Sen. Cliff Pirtle, R-Roswell, said he may introduce a joint resolution, which would not require any action on the part of Gov. Susana Martinez, to get the ball rolling on the issue when the legislature convenes in January for a 30-day session.
“That is definitely an option I want to keep open,” Pirtle said Sunday, the day clocks changed in New Mexico and most of the nation.
In any event, the final decision would rest with the U.S. Department of Transportation, which would have to schedule a series of public meetings to take in public input and consider the ramifications of eliminating the time change.
Pirtle said he is trying to determine whether a joint resolution would be enough to get the U.S. Department of Transportation to “look at moving us into the closest time zone to the East. That would be the Central time zone.”
Pirtle, who has often argued that many Americans are tired of the time change, said moving to a permanent Central time zone, which covers Texas among other states, would aid the state’s commerce.
“Since so much of our state’s economy is based on oil and gas and banking, the closer we are in time with our neighbors in the east the better, and the closer to New York, with the stock exchange working there from 8 to 4, I think will make our economy better off,” he said.
But Rep. Brian Egolf, D-Santa Fe and a co-sponsor of a bill that Pirtle introduced to do away with the time change in the 2014 legislative session, said New Mexico citizens on the state’s northern and western border would prefer to be more closely aligned with Arizona and Colorado’s Mountain time zones.
“It seems like there was lot of concern about making the time switch permanently to one zone or the other,” Egolf said. “His [Pirtle’s] perspective makes sense. But at the same time people in Santa Fe or points north want to be on the same time zone as Colorado … so you could use the same argument to align us with Colorado.”
Pirtle said the argument over which time zone is preferable has led to his bill dying or stalling during the past few legislative sessions. But he added: “We need to rally around year-round daylight savings.”
The Uniform Time Act of 1966 mandated daylight saving time from the last Sunday in April to the last Sunday in October, though that latter date has since changed to the first Sunday in November.
Over the decades, however, it seems many Americans have become fed up with the idea of moving clocks back or forth an hour and the subsequent disturbance of their sleeping patterns that can ensue.
A Rasmussen Report public-opinion survey from 2012 said 40 percent of Americans were ready for the time-change system to be thrown out, while 45 percent remained happy with it.
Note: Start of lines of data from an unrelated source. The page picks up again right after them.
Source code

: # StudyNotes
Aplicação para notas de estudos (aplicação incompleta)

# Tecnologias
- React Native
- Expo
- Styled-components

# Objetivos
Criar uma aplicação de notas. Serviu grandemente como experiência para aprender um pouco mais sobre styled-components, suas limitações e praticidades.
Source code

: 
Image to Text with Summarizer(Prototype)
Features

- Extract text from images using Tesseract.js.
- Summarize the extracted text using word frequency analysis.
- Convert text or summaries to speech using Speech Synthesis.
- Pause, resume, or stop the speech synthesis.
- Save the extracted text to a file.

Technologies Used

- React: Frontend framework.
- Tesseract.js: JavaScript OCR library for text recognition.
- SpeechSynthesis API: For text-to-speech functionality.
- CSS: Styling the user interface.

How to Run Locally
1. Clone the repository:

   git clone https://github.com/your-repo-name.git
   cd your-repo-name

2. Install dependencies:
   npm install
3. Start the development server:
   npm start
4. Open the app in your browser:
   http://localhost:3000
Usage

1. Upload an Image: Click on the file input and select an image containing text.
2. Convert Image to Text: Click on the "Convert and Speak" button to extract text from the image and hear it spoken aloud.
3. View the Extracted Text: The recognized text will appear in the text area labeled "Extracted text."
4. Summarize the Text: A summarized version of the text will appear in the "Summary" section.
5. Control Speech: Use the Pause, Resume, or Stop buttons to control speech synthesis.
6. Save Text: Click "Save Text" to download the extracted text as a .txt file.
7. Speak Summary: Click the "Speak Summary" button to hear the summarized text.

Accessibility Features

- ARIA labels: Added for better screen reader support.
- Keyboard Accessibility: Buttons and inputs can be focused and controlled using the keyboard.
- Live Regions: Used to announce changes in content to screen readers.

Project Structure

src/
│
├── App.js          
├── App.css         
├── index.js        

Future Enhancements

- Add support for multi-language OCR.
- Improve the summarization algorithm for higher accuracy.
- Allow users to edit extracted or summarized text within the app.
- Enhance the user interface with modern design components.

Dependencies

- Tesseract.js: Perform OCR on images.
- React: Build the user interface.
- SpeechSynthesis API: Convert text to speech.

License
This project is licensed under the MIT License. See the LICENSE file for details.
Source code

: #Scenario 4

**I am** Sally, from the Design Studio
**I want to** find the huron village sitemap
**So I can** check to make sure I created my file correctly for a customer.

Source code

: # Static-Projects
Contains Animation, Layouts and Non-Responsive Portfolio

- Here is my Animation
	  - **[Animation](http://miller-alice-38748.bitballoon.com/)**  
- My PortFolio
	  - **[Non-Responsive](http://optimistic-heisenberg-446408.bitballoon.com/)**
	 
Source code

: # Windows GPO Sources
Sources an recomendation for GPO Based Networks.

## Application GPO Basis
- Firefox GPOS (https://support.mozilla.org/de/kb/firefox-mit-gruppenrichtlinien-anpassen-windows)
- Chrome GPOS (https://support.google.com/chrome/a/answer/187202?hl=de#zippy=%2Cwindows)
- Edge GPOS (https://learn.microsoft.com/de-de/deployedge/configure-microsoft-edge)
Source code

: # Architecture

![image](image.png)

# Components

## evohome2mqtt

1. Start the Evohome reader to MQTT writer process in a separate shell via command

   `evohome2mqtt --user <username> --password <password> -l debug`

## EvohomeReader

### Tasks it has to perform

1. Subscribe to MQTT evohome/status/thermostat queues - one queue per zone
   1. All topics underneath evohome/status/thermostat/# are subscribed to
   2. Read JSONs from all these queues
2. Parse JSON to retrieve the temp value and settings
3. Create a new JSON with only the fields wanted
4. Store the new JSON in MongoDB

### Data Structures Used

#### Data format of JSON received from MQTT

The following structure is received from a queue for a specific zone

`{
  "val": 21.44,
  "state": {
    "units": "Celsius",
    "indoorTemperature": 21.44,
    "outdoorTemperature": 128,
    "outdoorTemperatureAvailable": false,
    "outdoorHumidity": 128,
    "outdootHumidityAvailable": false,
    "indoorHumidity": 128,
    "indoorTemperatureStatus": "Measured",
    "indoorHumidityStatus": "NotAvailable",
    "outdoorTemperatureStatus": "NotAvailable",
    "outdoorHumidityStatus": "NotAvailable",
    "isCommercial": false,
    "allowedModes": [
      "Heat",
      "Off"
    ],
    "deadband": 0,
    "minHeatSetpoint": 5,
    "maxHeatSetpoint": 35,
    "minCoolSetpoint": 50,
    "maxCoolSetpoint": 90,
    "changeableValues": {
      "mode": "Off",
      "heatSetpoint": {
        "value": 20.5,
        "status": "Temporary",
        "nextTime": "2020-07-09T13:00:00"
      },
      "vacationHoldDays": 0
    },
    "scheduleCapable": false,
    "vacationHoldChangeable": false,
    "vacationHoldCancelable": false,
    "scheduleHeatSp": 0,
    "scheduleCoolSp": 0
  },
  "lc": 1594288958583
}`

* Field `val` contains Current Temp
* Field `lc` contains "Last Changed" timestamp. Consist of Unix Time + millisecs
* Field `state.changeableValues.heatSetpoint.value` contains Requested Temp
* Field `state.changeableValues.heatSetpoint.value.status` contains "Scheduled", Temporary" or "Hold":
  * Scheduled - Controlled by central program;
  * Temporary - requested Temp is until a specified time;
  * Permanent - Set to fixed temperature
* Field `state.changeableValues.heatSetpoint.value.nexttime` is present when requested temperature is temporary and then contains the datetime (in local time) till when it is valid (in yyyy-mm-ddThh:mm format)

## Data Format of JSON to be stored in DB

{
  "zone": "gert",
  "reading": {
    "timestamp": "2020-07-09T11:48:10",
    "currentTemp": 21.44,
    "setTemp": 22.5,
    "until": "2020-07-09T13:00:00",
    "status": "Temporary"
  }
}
The other 5 percent were undecided.
But a more recent Fox News survey from 2016 said 83 percent of Americans were tired of changing clocks twice a year.
Among other reasons for setting the clocks back an hour in November, proponents say, is that it doesn’t leave schoolchildren waiting in the morning dark for school buses to pick them up.
But Pirtle said the solution to that is easy.
“If kids are going to the school in the dark, then instead of changing the clock to make them go to school later in the day, just change the time that they go to school,” he said. “Kids do better when they start school later in the day, anyway.
“It makes no sense to me and to most people that we do it this way.”
Several U.S. territories, as well as Arizona and Hawaii, do not observe daylight saving time.